--- START ---
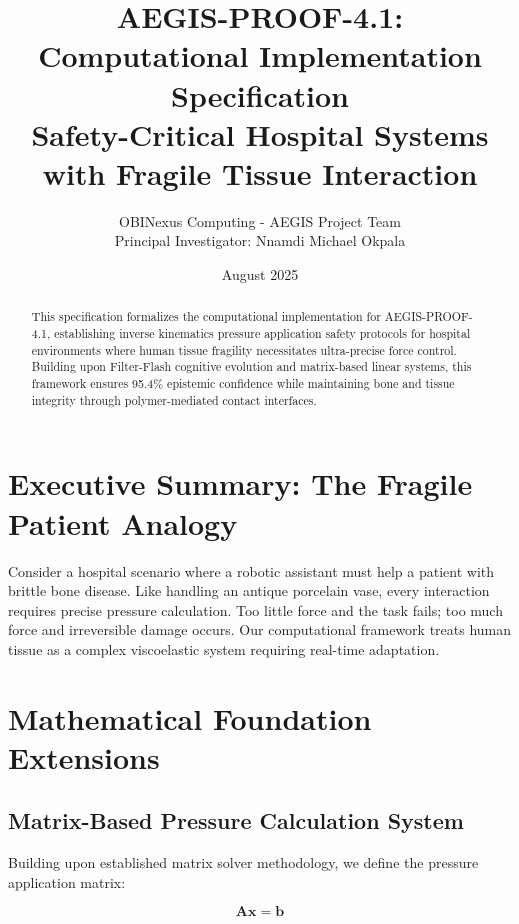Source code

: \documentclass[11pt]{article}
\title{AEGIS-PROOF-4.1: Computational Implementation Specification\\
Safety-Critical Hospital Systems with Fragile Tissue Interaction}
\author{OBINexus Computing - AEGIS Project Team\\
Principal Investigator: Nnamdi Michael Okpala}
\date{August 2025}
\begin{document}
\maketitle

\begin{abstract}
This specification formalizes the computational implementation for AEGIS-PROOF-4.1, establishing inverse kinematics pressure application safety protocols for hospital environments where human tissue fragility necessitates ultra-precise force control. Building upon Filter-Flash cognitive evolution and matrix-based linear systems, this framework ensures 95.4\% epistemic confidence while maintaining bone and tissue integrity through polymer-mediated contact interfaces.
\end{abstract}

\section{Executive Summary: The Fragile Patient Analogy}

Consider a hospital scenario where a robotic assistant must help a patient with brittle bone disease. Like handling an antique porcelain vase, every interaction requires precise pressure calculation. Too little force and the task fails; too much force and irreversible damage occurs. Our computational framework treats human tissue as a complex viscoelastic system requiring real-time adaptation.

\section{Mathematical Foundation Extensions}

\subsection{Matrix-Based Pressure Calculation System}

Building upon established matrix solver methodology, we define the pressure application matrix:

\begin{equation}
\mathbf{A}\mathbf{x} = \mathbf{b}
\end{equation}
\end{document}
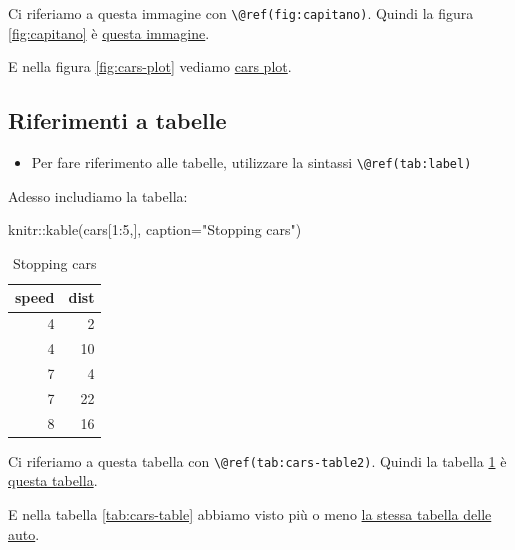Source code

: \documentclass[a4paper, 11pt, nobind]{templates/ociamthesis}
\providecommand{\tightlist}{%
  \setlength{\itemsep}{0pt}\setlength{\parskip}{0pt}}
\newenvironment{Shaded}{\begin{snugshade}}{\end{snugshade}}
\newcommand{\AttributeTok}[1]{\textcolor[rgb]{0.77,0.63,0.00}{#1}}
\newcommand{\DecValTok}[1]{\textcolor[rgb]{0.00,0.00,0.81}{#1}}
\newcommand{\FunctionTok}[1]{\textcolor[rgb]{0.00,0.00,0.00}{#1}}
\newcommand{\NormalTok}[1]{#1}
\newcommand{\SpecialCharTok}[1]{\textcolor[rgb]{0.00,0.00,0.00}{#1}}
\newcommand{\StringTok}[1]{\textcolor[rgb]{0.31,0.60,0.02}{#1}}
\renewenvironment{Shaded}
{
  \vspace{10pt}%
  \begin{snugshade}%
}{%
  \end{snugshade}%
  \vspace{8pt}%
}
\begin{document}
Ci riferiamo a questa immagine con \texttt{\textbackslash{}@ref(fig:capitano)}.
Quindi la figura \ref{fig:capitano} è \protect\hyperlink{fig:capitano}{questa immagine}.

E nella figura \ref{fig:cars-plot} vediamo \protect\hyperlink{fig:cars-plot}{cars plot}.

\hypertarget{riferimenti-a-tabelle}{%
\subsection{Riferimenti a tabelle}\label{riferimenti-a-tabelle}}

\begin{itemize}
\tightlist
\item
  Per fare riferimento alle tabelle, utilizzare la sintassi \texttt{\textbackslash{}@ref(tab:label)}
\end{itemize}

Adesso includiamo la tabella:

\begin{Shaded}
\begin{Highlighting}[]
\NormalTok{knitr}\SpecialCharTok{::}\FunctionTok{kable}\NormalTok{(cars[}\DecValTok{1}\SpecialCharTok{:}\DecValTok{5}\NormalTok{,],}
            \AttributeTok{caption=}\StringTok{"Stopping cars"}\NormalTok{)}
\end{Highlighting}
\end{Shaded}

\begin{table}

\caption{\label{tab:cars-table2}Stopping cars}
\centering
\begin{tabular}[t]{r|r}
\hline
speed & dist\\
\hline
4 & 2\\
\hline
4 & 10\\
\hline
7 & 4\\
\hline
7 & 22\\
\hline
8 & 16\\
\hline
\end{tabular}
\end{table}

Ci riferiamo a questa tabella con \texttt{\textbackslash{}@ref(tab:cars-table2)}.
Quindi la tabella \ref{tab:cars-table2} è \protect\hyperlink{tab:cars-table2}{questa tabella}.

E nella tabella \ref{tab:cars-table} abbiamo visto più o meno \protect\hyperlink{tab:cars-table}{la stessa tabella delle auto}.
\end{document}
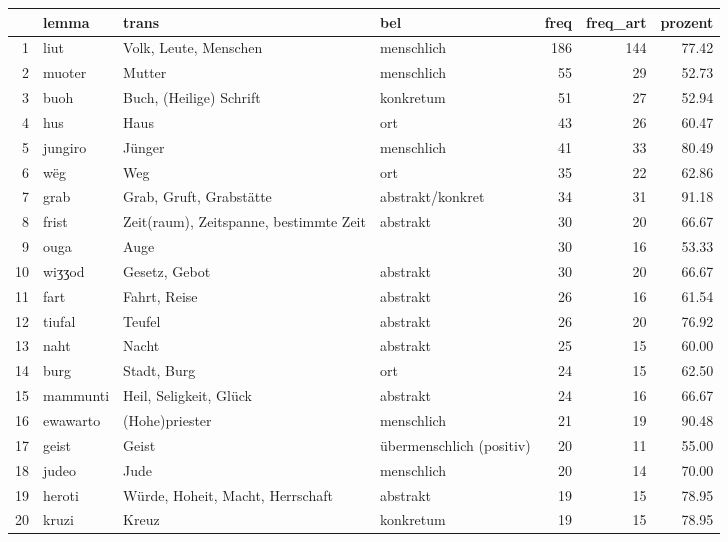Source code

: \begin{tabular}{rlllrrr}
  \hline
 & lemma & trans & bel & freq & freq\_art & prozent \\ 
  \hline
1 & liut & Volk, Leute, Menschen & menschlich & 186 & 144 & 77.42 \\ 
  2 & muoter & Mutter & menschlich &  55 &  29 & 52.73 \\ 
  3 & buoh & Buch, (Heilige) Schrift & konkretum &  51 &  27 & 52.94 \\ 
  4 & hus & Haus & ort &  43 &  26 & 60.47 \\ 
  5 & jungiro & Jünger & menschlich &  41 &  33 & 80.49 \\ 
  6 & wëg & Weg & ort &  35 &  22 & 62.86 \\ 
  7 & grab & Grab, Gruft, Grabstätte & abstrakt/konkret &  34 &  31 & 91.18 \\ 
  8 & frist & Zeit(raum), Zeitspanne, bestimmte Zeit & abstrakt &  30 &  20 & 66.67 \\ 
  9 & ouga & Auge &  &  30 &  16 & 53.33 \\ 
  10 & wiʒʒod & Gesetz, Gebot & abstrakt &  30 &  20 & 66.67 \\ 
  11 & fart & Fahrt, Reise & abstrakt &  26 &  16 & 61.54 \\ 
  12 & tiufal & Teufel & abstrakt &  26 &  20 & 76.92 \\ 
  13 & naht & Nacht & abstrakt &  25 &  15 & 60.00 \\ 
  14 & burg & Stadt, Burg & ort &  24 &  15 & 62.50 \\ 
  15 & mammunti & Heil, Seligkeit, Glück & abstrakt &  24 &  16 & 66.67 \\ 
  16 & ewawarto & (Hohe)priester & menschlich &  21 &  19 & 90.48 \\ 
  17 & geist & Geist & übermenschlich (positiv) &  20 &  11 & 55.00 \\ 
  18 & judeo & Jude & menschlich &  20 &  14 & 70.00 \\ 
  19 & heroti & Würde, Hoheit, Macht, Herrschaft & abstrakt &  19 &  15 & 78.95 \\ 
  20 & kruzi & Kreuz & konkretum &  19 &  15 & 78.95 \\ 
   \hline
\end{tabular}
--- END ---
## EXERCISE
Say how many lines in the records hold the word "riferimenti", giving the number by itself.

## ANSWER FOR THE TASK
2